Data items
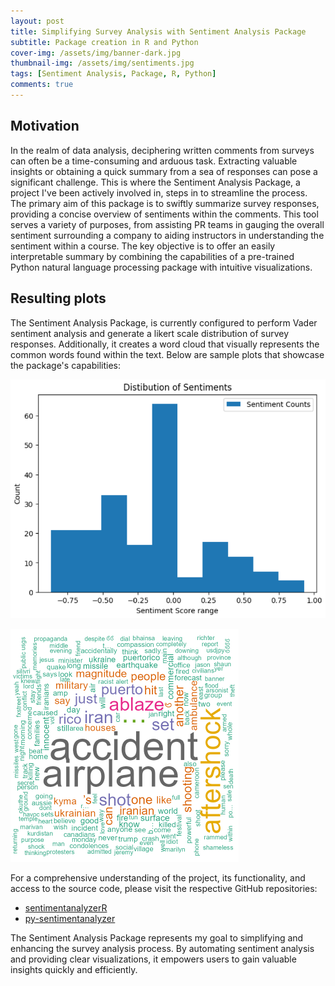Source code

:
 ```yaml
---
layout: post
title: Simplifying Survey Analysis with Sentiment Analysis Package
subtitle: Package creation in R and Python
cover-img: /assets/img/banner-dark.jpg
thumbnail-img: /assets/img/sentiments.jpg
tags: [Sentiment Analysis, Package, R, Python]
comments: true
---
```


## Motivation

In the realm of data analysis, deciphering written comments from surveys can often be a time-consuming and arduous task. Extracting valuable insights or obtaining a quick summary from a sea of responses can pose a significant challenge. This is where the Sentiment Analysis Package, a project I've been actively involved in, steps in to streamline the process. The primary aim of this package is to swiftly summarize survey responses, providing a concise overview of sentiments within the comments. This tool serves a variety of purposes, from assisting PR teams in gauging the overall sentiment surrounding a company to aiding instructors in understanding the sentiment within a course. The key objective is to offer an easily interpretable summary by combining the capabilities of a pre-trained Python natural language processing package with intuitive visualizations.

## Resulting plots

The Sentiment Analysis Package, is currently configured to perform Vader sentiment analysis and generate a likert scale distribution of survey responses. Additionally, it creates a word cloud that visually represents the common words found within the text. Below are sample plots that showcase the package's capabilities:

![sentiment_counts](../assets/img/sentiment_distribution_package.png)

![wordcloud](../assets/img/wordcloud_sentiment_package.png)

For a comprehensive understanding of the project, its functionality, and access to the source code, please visit the respective GitHub repositories:
* [sentimentanalyzerR](https://github.com/ranjitprakash1986/sentimentanalyzerR) 
* [py-sentimentanalyzer](https://github.com/ranjitprakash1986/py-sentimentanalyzer)

The Sentiment Analysis Package represents my goal to simplifying and enhancing the survey analysis process. By automating sentiment analysis and providing clear visualizations, it empowers users to gain valuable insights quickly and efficiently.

→ **The problem**
Work through the entries above line by line, counting each one that includes the word "represents", and give the final number only.

→ **Answer box**
2